Reproduce the closing part of the entries exactly: the line with "You should see" and all lines after it, ending with the last line, and nothing else.

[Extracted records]
____________________
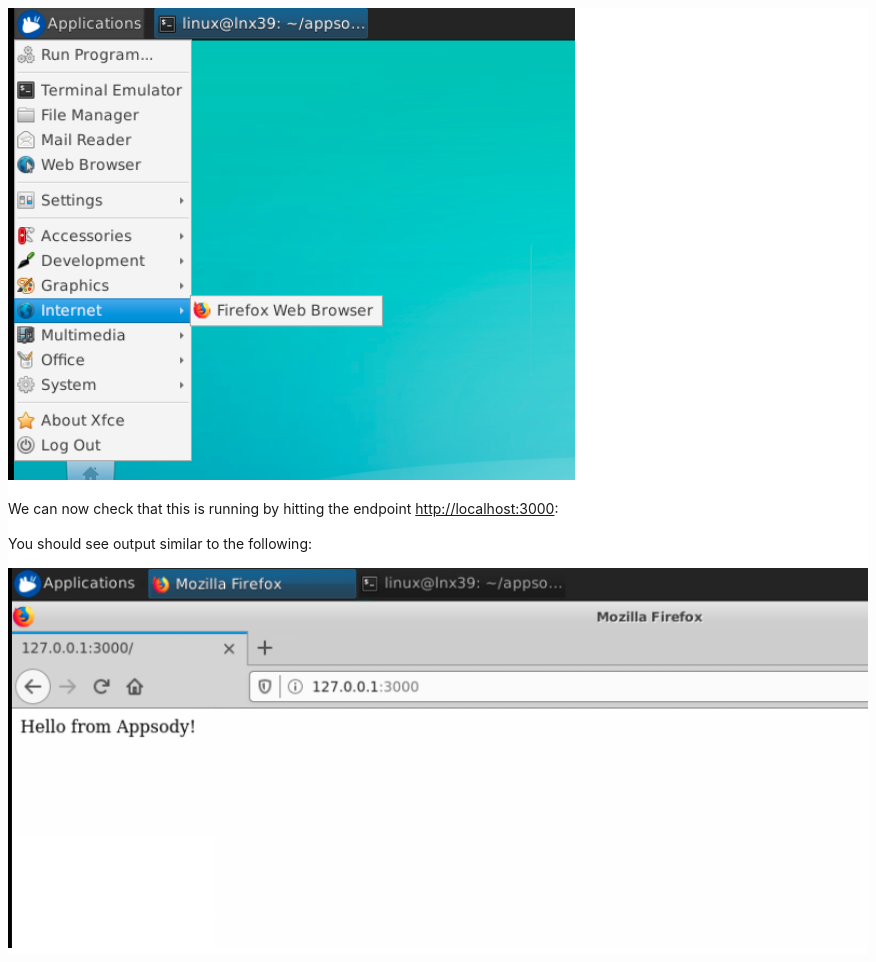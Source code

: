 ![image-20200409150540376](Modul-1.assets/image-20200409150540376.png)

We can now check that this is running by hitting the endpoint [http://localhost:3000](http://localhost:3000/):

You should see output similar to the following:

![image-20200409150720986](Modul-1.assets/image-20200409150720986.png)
____________________
# Result for this task
You should see output similar to the following:

![image-20200409150720986](Modul-1.assets/image-20200409150720986.png)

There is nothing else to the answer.